Our study has several limitations. Since data were examined cross-sectionally, the association between arthritis and health-related quality of life cannot be viewed as causal. Longitudinal studies are needed to examine predictive relationships between arthritis and health-related quality of life ratings with other factors, such as depression and pain. Another limitation of our study was that it relied on self-report of physician diagnosed arthritis. Some participants might have had arthritis, but were not diagnosed at the time of interview and, therefore, misclassified. Self-report of physician diagnosis of arthritis has been used in other national surveys39,50 and has demonstrated good concurrent reliability with medical records and acceptable sensitivity and specificity.10
Our investigation has several strengths, including a large community-based sample of Mexican Americans older adults.

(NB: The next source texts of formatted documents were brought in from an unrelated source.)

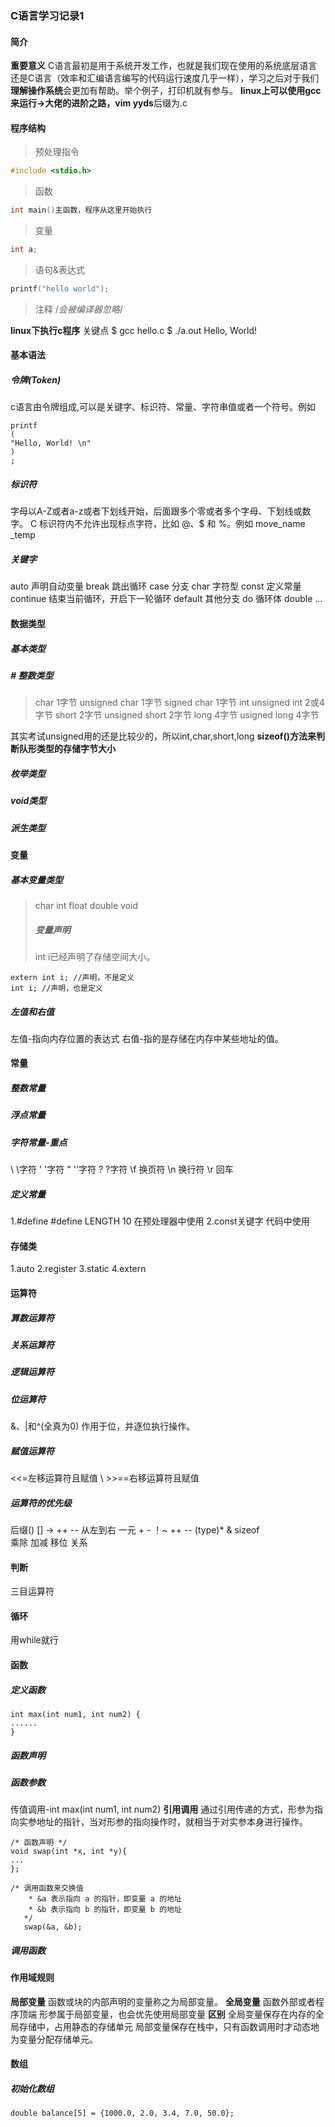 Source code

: ### C语言学习记录1
#### 简介
**重要意义**
C语言最初是用于系统开发工作，也就是我们现在使用的系统底层语言还是C语言（效率和汇编语言编写的代码运行速度几乎一样），学习之后对于我们**理解操作系统**会更加有帮助。举个例子，打印机就有参与。
**Iinux上可以使用gcc来运行->大佬的进阶之路，vim yyds**后缀为.c

#### 程序结构

>预处理指令
```c
#include <stdio.h>
```
>函数
```c
int main()主函数，程序从这里开始执行
```
>变量
```c
int a;
```
>语句&表达式
```c
printf("hello world");
```
>注释
> /*会被编译器忽略*/

**linux下执行c程序**
关键点
$ gcc hello.c
$ ./a.out
Hello, World!

#### 基本语法
##### 令牌(Token)
c语言由令牌组成,可以是关键字、标识符、常量、字符串值或者一个符号。例如

```
printf
(
"Hello, World! \n"
)
;
```
##### 标识符
字母以A-Z或者a-z或者下划线开始，后面跟多个零或者多个字母、下划线或数字。
C 标识符内不允许出现标点字符，比如 @、$ 和 %。例如
move_name    _temp

##### 关键字
auto 声明自动变量
break 跳出循环
case 分支
char  字符型
const 定义常量
continue 结束当前循环，开启下一轮循环
default 其他分支
do 循环体
double ...

#### 数据类型
##### 基本类型
##### # 整数类型

>char 1字节
>unsigned char 1字节
>signed char 1字节
>int 
>unsigned int 2或4字节
>short 2字节
>unsigned short 2字节
>long 4字节 
>usigned long 4字节

其实考试unsigned用的还是比较少的，所以int,char,short,long
**sizeof()方法来判断队形类型的存储字节大小**
##### 枚举类型
##### void类型
##### 派生类型
#### 变量
##### 基本变量类型

>char 
>int 
>float
>double
>void 
>
>##### 变量声明
>int i已经声明了存储空间大小。
```
extern int i; //声明，不是定义
int i; //声明，也是定义
```
##### 左值和右值
左值-指向内存位置的表达式
右值-指的是存储在内存中某些地址的值。

#### 常量
##### 整数常量
##### 浮点常量
##### **字符常量-重点**
\\             \字符
\'             '字符
\"            ''字符
\?           ?字符
\f            换页符
\n          换行符
\r           回车
##### 定义常量
1.#define
 #define LENGTH 10 
在预处理器中使用
2.const关键字
代码中使用
#### 存储类
1.auto
2.register
3.static
4.extern

#### 运算符

##### 算数运算符
##### 关系运算符
##### 逻辑运算符
##### 位运算符
&、|和^(全真为0)
作用于位，并逐位执行操作。
##### 赋值运算符
<<=左移运算符且赋值
\ >>==右移运算符且赋值
##### 运算符的优先级
后缀() [] -> ++ -- 从左到右
一元 + - ！~ ++ -- (type)* & sizeof  
乘除
加减
移位
关系
#### 判断
三目运算符
#### 循环
用while就行
#### 函数
##### 定义函数

```
int max(int num1, int num2) {
......
}
```
##### 函数声明
##### 函数参数
传值调用-int max(int num1, int num2)
**引用调用**
通过引用传递的方式，形参为指向实参地址的指针，当对形参的指向操作时，就相当于对实参本身进行操作。

```
/* 函数声明 */
void swap(int *x, int *y){
...
};

/* 调用函数来交换值
    * &a 表示指向 a 的指针，即变量 a 的地址
    * &b 表示指向 b 的指针，即变量 b 的地址
   */
   swap(&a, &b);
```
##### 调用函数
#### 作用域规则
**局部变量**
函数或块的内部声明的变量称之为局部变量。
**全局变量**
函数外部或者程序顶端
形参属于局部变量，也会优先使用局部变量
**区别**
全局变量保存在内存的全局存储中，占用静态的存储单元
局部变量保存在栈中，只有函数调用时才动态地为变量分配存储单元。

#### 数组
##### 初始化数组

```
double balance[5] = {1000.0, 2.0, 3.4, 7.0, 50.0};
``` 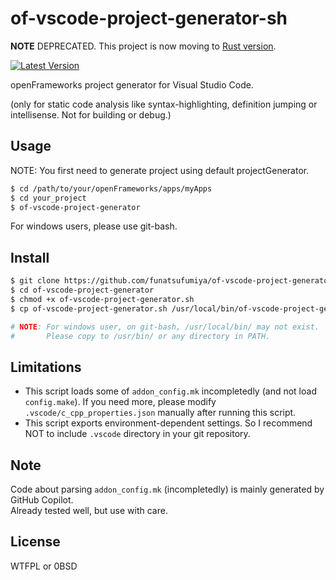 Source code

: # of-vscode-project-generator-sh

**NOTE** DEPRECATED. This project is now moving to [Rust version](https://github.com/funatsufumiya/of-vscode-project-generator-rs).

[![Latest Version](https://img.shields.io/github/tag/funatsufumiya/of-vscode-project-generator.svg?style=flat-square)](https://github.com/funatsufumiya/of-vscode-project-generator/tags)

openFrameworks project generator for Visual Studio Code.

(only for static code analysis like syntax-highlighting, definition jumping or intellisense. Not for building or debug.)

## Usage

NOTE: You first need to generate project using default projectGenerator.

```bash
$ cd /path/to/your/openFrameworks/apps/myApps
$ cd your_project
$ of-vscode-project-generator
```

For windows users, please use git-bash.

## Install

```bash
$ git clone https://github.com/funatsufumiya/of-vscode-project-generator
$ cd of-vscode-project-generator
$ chmod +x of-vscode-project-generator.sh
$ cp of-vscode-project-generator.sh /usr/local/bin/of-vscode-project-generator

# NOTE: For windows user, on git-bash, /usr/local/bin/ may not exist.
#       Please copy to /usr/bin/ or any directory in PATH.
```

## Limitations

- This script loads some of `addon_config.mk` incompletedly (and not load `config.make`). If you need more, please modify `.vscode/c_cpp_properties.json` manually after running this script.
- This script exports environment-dependent settings. So I recommend NOT to include `.vscode` directory in your git repository.

## Note

Code about parsing `addon_config.mk` (incompletedly) is mainly generated by GitHub Copilot.<br>
Already tested well, but use with care.

## License

WTFPL or 0BSD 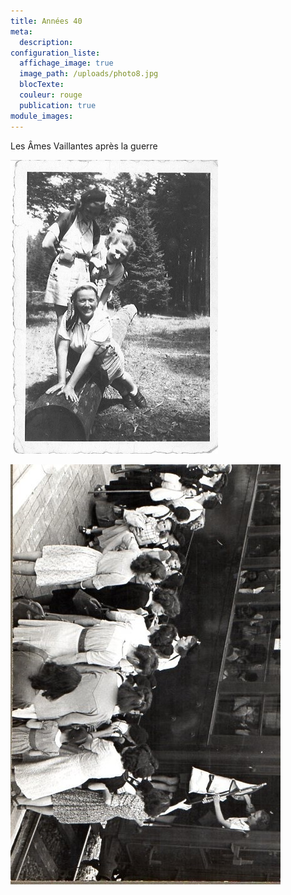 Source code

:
 ```yaml
---
title: Années 40
meta:
  description:
configuration_liste:
  affichage_image: true
  image_path: /uploads/photo8.jpg
  blocTexte:
  couleur: rouge
  publication: true
module_images:
---
```



Les Âmes Vaillantes après la guerre

![](/uploads/versions/photo_marielouise---x----332-470x---.jpg)

![](/uploads/versions/photo_claudinebordelet---x----672-432x---.jpg) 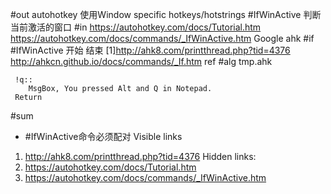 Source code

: #out
autohotkey 使用Window specific hotkeys/hotstrings #IfWinActive 判断当前激活的窗口
#in
https://autohotkey.com/docs/Tutorial.htm
https://autohotkey.com/docs/commands/_IfWinActive.htm
Google ahk #if #IfWinActive  开始 结束
[1]http://ahk8.com/printthread.php?tid=4376
http://ahkcn.github.io/docs/commands/_If.htm ref
#alg
tmp.ahk
```
 !q::
    MsgBox, You pressed Alt and Q in Notepad.
 Return
```
#sum
- #IfWinActive命令必须配对
Visible links
1. http://ahk8.com/printthread.php?tid=4376
Hidden links:
3. https://autohotkey.com/docs/Tutorial.htm
4. https://autohotkey.com/docs/commands/_IfWinActive.htm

We also used a widely accepted and validated measure to assess health-related quality of life – the SF-36. Information was collected in the participants' homes by trained interviewers and the respondents were given the option to complete the interview and assessment in English or Spanish.

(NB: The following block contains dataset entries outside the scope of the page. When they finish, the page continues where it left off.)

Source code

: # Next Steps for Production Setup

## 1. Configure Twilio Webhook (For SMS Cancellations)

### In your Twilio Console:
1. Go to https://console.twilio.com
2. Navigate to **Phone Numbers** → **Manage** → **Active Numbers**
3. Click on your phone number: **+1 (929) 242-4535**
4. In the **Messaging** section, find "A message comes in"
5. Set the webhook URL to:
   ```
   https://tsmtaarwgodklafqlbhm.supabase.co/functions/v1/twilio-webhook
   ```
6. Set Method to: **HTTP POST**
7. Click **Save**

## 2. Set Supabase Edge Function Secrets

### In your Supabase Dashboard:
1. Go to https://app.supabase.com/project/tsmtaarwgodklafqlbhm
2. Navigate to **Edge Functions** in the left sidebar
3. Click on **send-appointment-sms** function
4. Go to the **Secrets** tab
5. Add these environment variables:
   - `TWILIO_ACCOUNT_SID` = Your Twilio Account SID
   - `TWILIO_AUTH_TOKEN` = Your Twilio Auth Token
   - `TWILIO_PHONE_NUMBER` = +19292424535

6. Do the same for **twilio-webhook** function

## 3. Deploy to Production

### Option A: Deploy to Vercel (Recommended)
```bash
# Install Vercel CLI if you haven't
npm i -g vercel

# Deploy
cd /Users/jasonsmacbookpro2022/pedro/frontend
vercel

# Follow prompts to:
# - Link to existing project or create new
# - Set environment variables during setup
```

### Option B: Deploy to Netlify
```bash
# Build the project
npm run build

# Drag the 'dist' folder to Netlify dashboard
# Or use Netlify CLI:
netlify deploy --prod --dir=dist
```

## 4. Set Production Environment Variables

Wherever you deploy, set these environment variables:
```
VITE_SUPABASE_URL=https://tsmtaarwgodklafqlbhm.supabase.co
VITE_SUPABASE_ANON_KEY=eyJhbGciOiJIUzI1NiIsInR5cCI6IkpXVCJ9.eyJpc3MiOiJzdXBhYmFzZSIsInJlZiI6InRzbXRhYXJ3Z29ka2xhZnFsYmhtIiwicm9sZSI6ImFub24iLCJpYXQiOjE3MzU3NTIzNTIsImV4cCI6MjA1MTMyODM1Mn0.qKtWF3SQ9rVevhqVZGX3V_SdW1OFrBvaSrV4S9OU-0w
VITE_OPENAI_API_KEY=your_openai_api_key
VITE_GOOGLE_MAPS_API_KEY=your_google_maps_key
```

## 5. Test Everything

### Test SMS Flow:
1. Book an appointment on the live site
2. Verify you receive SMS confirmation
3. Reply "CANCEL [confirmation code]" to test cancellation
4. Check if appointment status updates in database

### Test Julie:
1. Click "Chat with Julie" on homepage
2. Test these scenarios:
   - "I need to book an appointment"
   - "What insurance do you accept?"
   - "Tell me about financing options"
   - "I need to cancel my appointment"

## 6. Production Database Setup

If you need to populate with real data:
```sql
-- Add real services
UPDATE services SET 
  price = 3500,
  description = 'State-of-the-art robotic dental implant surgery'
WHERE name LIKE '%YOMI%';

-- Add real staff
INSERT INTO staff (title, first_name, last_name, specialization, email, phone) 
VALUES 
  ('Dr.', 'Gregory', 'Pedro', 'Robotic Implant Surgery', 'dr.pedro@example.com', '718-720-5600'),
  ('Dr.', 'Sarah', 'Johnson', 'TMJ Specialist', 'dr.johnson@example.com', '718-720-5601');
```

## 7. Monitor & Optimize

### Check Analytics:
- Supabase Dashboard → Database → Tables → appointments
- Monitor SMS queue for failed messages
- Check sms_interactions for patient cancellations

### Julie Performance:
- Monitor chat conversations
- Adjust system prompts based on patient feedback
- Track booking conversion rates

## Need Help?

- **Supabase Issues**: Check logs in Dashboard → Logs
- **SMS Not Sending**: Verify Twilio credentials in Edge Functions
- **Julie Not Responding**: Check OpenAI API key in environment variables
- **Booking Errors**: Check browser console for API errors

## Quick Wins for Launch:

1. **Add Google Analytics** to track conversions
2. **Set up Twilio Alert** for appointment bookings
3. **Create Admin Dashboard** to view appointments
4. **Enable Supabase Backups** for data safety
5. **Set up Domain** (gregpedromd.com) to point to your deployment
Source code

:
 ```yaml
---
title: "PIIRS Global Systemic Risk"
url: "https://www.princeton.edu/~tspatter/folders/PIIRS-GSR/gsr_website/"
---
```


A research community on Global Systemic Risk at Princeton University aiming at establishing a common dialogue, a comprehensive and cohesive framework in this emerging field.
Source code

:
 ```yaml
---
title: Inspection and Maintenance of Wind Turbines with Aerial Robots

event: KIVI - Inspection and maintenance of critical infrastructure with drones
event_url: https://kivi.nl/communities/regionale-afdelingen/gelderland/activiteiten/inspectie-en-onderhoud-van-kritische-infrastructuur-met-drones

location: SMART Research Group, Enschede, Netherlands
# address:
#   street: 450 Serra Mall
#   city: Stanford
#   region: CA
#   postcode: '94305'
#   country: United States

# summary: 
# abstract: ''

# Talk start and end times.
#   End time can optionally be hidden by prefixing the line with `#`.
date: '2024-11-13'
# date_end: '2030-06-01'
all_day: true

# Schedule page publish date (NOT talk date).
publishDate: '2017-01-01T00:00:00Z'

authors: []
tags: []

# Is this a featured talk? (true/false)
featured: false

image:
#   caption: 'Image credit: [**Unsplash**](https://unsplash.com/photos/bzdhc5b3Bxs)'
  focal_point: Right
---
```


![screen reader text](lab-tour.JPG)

A better understanding of the relation between arthritis and health-related quality of life is necessary to develop effective prevention and treatment programs, particularly for older adults.51 For example, if future research confirms that older Mexican Americans with arthritis display both reduced physical capacity and impaired mental function compared to persons without arthritis; then attention should be devoted to the types of educational and training materials prepared for this population, which could aid them in managing their health and maintaining their independence. This is particularly important for Mexican Americans; some of whom will require information in a bilingual format.52 In addition, state health departments that organize physical activity programs, such as the “Buenos Días, Artritis,”53 should consider the implications of the current findings related to both physical and mental functioning in planning activities and education/training materials.
In conclusion, we found arthritis to be highly prevalent in this sample of older Mexican Americans, and that persons with arthritis demonstrated poor health-related quality of life compared to those without arthritis. Arthritis was significantly associated with both low physical and mental components of health-related quality of life, even after adjusting for sociodemographic and clinical covariates. Future population-based longitudinal research is necessary in order to examine how health-related quality of life changes over time and the relation to physical activity, pain and mental function.53 This research is particularly important in underserved groups, such as Mexican American older adults, who are at high risk for arthritis.
Acknowledgments
This research was supported by the National Institute on Aging - R01 AG017638 (Ottenbacher) and R01 AG010939 (Markides). Dr. Al Snih was supported by a career development grant, K12 HD052023 (PI: Berenson), funded by the National Institute of Child Health & Human Development. The content is solely the responsibility of the authors and does not represent the official views of the institutes above. There are no financial benefits to the authors.